══ Available data

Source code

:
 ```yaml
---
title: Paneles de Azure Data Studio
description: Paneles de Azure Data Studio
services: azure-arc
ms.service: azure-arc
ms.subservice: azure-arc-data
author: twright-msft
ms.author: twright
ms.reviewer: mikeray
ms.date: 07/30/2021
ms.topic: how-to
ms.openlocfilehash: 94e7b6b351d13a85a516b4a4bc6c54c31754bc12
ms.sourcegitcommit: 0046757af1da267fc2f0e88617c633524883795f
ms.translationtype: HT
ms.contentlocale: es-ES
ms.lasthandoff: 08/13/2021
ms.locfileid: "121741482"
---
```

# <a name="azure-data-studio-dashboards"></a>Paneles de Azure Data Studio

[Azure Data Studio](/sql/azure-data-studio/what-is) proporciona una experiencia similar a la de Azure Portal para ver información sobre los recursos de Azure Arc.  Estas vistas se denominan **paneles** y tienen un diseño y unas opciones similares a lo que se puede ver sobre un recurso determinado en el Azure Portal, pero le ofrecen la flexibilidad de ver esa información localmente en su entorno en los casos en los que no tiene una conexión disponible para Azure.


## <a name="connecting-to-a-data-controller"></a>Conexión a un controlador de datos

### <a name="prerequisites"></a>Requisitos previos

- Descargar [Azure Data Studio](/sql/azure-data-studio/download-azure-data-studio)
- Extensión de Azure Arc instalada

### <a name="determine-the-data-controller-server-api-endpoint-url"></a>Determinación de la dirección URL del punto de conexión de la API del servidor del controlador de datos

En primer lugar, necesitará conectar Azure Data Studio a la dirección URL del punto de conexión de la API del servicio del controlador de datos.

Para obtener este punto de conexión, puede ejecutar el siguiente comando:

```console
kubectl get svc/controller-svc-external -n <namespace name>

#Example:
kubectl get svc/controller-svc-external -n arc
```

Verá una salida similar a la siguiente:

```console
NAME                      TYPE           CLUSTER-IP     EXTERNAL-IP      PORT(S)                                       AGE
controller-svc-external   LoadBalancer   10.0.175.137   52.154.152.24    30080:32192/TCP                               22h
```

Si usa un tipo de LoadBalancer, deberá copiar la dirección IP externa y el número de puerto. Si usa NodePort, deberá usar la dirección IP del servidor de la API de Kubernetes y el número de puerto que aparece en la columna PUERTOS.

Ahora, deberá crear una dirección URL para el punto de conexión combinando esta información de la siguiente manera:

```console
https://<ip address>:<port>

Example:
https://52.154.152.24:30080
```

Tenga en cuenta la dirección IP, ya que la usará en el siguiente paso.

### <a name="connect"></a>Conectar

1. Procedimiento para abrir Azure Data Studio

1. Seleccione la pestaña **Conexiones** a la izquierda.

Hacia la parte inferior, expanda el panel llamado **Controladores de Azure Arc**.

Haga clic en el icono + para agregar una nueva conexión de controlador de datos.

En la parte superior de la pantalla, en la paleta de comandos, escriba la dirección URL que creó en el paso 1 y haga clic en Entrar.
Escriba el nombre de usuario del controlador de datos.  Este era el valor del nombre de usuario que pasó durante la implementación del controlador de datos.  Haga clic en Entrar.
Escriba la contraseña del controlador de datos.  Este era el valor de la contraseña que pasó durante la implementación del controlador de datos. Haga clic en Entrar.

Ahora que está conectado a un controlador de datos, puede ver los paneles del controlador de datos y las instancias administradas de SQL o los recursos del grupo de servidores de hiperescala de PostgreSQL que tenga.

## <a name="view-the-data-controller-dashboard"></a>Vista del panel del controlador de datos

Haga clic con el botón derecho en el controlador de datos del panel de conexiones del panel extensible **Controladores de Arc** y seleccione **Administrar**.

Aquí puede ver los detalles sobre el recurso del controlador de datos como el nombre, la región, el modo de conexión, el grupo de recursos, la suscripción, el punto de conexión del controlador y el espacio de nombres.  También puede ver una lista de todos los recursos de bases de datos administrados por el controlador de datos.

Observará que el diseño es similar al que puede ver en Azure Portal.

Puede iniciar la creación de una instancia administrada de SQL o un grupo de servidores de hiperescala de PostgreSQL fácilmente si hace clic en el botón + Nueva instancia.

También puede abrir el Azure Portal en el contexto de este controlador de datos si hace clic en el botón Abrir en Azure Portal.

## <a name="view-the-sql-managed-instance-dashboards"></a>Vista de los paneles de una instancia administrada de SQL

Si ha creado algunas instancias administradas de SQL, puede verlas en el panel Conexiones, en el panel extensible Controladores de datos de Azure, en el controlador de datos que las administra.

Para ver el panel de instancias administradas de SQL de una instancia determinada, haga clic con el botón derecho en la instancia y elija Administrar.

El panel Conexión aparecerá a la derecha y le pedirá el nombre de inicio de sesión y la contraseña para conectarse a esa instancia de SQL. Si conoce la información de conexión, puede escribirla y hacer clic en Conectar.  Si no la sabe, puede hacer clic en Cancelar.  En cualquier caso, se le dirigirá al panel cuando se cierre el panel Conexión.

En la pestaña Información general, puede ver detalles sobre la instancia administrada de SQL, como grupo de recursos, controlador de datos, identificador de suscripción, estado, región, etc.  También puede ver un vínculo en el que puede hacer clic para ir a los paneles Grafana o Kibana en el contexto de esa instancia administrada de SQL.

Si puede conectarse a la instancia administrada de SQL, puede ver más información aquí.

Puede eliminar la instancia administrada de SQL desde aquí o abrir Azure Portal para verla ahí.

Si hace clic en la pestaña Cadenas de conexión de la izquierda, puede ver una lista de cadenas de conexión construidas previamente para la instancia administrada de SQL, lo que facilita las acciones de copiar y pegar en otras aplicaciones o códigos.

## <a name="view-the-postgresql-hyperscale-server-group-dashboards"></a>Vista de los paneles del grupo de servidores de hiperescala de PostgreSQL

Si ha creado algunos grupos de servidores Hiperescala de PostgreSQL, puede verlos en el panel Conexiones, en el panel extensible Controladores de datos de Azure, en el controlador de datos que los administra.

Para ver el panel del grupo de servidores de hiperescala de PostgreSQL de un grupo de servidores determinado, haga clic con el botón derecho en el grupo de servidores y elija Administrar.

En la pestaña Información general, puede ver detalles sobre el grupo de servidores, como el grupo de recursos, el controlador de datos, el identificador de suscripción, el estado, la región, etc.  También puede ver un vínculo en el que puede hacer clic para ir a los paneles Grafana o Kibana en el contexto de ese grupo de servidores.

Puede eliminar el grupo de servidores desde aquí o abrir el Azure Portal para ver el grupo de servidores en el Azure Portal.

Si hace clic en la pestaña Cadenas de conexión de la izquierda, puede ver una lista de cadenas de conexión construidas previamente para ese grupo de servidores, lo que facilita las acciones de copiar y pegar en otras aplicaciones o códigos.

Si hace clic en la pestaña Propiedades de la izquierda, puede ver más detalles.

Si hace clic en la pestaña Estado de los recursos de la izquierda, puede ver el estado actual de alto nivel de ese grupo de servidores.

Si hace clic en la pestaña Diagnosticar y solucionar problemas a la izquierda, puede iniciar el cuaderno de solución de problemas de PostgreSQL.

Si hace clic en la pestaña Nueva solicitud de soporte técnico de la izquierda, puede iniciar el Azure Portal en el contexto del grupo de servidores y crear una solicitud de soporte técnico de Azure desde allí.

════

### [Directions]
Among the lines above, find the ones containing "estado" and copy them.

### [Exercise output]
En la pestaña Información general, puede ver detalles sobre la instancia administrada de SQL, como grupo de recursos, controlador de datos, identificador de suscripción, estado, región, etc.  También puede ver un vínculo en el que puede hacer clic para ir a los paneles Grafana o Kibana en el contexto de esa instancia administrada de SQL.
En la pestaña Información general, puede ver detalles sobre el grupo de servidores, como el grupo de recursos, el controlador de datos, el identificador de suscripción, el estado, la región, etc.  También puede ver un vínculo en el que puede hacer clic para ir a los paneles Grafana o Kibana en el contexto de ese grupo de servidores.
Si hace clic en la pestaña Estado de los recursos de la izquierda, puede ver el estado actual de alto nivel de ese grupo de servidores.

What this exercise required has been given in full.